(Entries taken from a collection)
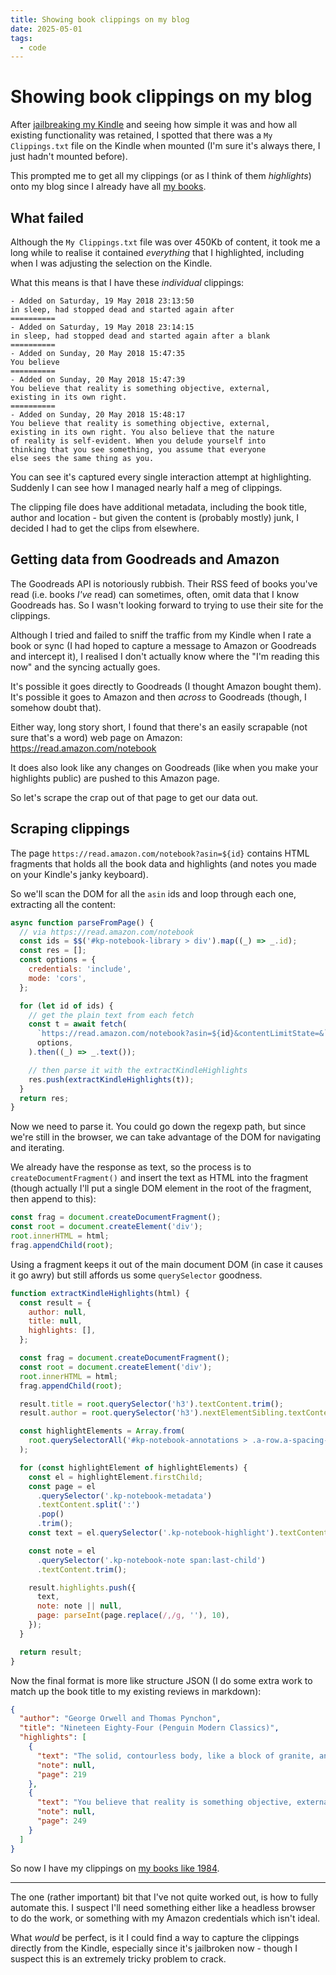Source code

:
 ```yaml
---
title: Showing book clippings on my blog
date: 2025-05-01
tags:
  - code
---
```


# Showing book clippings on my blog

After [jailbreaking my Kindle](https://kindlemodding.org/mesquito/) and seeing how simple it was and how all existing functionality was retained, I spotted that there was a `My Clippings.txt` file on the Kindle when mounted (I'm sure it's always there, I just hadn't mounted before).

This prompted me to get all my clippings (or as I think of them _highlights_) onto my blog since I already have all [my books](/books).

<!-- more -->

## What failed

Although the `My Clippings.txt` file was over 450Kb of content, it took me a long while to realise it contained _everything_ that I highlighted, including when I was adjusting the selection on the Kindle.

What this means is that I have these _individual_ clippings:

```
- Added on Saturday, 19 May 2018 23:13:50
in sleep, had stopped dead and started again after
==========
- Added on Saturday, 19 May 2018 23:14:15
in sleep, had stopped dead and started again after a blank
==========
- Added on Sunday, 20 May 2018 15:47:35
You believe
==========
- Added on Sunday, 20 May 2018 15:47:39
You believe that reality is something objective, external,
existing in its own right.
==========
- Added on Sunday, 20 May 2018 15:48:17
You believe that reality is something objective, external,
existing in its own right. You also believe that the nature
of reality is self-evident. When you delude yourself into
thinking that you see something, you assume that everyone
else sees the same thing as you.
```

You can see it's captured every single interaction attempt at highlighting. Suddenly I can see how I managed nearly half a meg of clippings.

The clipping file does have additional metadata, including the book title, author and location - but given the content is (probably mostly) junk, I decided I had to get the clips from elsewhere.

## Getting data from Goodreads and Amazon

The Goodreads API is notoriously rubbish. Their RSS feed of books you've read (i.e. books _I've_ read) can sometimes, often, omit data that I know Goodreads has. So I wasn't looking forward to trying to use their site for the clippings.

Although I tried and failed to sniff the traffic from my Kindle when I rate a book or sync (I had hoped to capture a message to Amazon or Goodreads and intercept it), I realised I don't actually know where the "I'm reading this now" and the syncing actually goes.

It's possible it goes directly to Goodreads (I thought Amazon bought them). It's possible it goes to Amazon and then _across_ to Goodreads (though, I somehow doubt that).

Either way, long story short, I found that there's an easily scrapable (not sure that's a word) web page on Amazon: https://read.amazon.com/notebook

It does also look like any changes on Goodreads (like when you make your highlights public) are pushed to this Amazon page.

So let's scrape the crap out of that page to get our data out.

## Scraping clippings

The page `https://read.amazon.com/notebook?asin=${id}` contains HTML fragments that holds all the book data and highlights (and notes you made on your Kindle's janky keyboard).

So we'll scan the DOM for all the `asin` ids and loop through each one, extracting all the content:

```js
async function parseFromPage() {
  // via https://read.amazon.com/notebook
  const ids = $$('#kp-notebook-library > div').map((_) => _.id);
  const res = [];
  const options = {
    credentials: 'include',
    mode: 'cors',
  };

  for (let id of ids) {
    // get the plain text from each fetch
    const t = await fetch(
      `https://read.amazon.com/notebook?asin=${id}&contentLimitState=&`,
      options,
    ).then((_) => _.text());

    // then parse it with the extractKindleHighlights
    res.push(extractKindleHighlights(t));
  }
  return res;
}
```

Now we need to parse it. You could go down the regexp path, but since we're still in the browser, we can take advantage of the DOM for navigating and iterating.

We already have the response as text, so the process is to `createDocumentFragment()` and insert the text as HTML into the fragment (though actually I'll put a single DOM element in the root of the fragment, then append to this):

```js
const frag = document.createDocumentFragment();
const root = document.createElement('div');
root.innerHTML = html;
frag.appendChild(root);
```

Using a fragment keeps it out of the main document DOM (in case it causes it go awry) but still affords us some `querySelector` goodness.

```js
function extractKindleHighlights(html) {
  const result = {
    author: null,
    title: null,
    highlights: [],
  };

  const frag = document.createDocumentFragment();
  const root = document.createElement('div');
  root.innerHTML = html;
  frag.appendChild(root);

  result.title = root.querySelector('h3').textContent.trim();
  result.author = root.querySelector('h3').nextElementSibling.textContent;

  const highlightElements = Array.from(
    root.querySelectorAll('#kp-notebook-annotations > .a-row.a-spacing-base')
  );

  for (const highlightElement of highlightElements) {
    const el = highlightElement.firstChild;
    const page = el
      .querySelector('.kp-notebook-metadata')
      .textContent.split(':')
      .pop()
      .trim();
    const text = el.querySelector('.kp-notebook-highlight').textContent.trim();

    const note = el
      .querySelector('.kp-notebook-note span:last-child')
      .textContent.trim();

    result.highlights.push({
      text,
      note: note || null,
      page: parseInt(page.replace(/,/g, ''), 10),
    });
  }

  return result;
}
```

Now the final format is more like structure JSON (I do some extra work to match up the book title to my existing reviews in markdown):

```json
{
  "author": "George Orwell and Thomas Pynchon",
  "title": "Nineteen Eighty-Four (Penguin Modern Classics)",
  "highlights": [
    {
      "text": "The solid, contourless body, like a block of granite, and the rasping red skin, bore the same relation to the body of a girl as the rose-hip to the rose. Why should the fruit be held inferior to the flower?",
      "note": null,
      "page": 219
    },
    {
      "text": "You believe that reality is something objective, external, existing in its own right. You also believe that the nature of reality is self-evident. When you delude yourself into thinking that you see something, you assume that everyone else sees the same thing as you.",
      "note": null,
      "page": 249
    }
  ]
}
```

So now I have my clippings on [my books like 1984](/books/2018/1984).

---

The one (rather important) bit that I've not quite worked out, is how to fully automate this. I suspect I'll need something either like a headless browser to do the work, or something with my Amazon credentials which isn't ideal.

What _would_ be perfect, is it I could find a way to capture the clippings directly from the Kindle, especially since it's jailbroken now - though I suspect this is an extremely tricky problem to crack.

> Problem
Only lines that contain the string "self" count; pick each one out of the records and copy it.

> Task response
of reality is self-evident. When you delude yourself into
      "text": "You believe that reality is something objective, external, existing in its own right. You also believe that the nature of reality is self-evident. When you delude yourself into thinking that you see something, you assume that everyone else sees the same thing as you.",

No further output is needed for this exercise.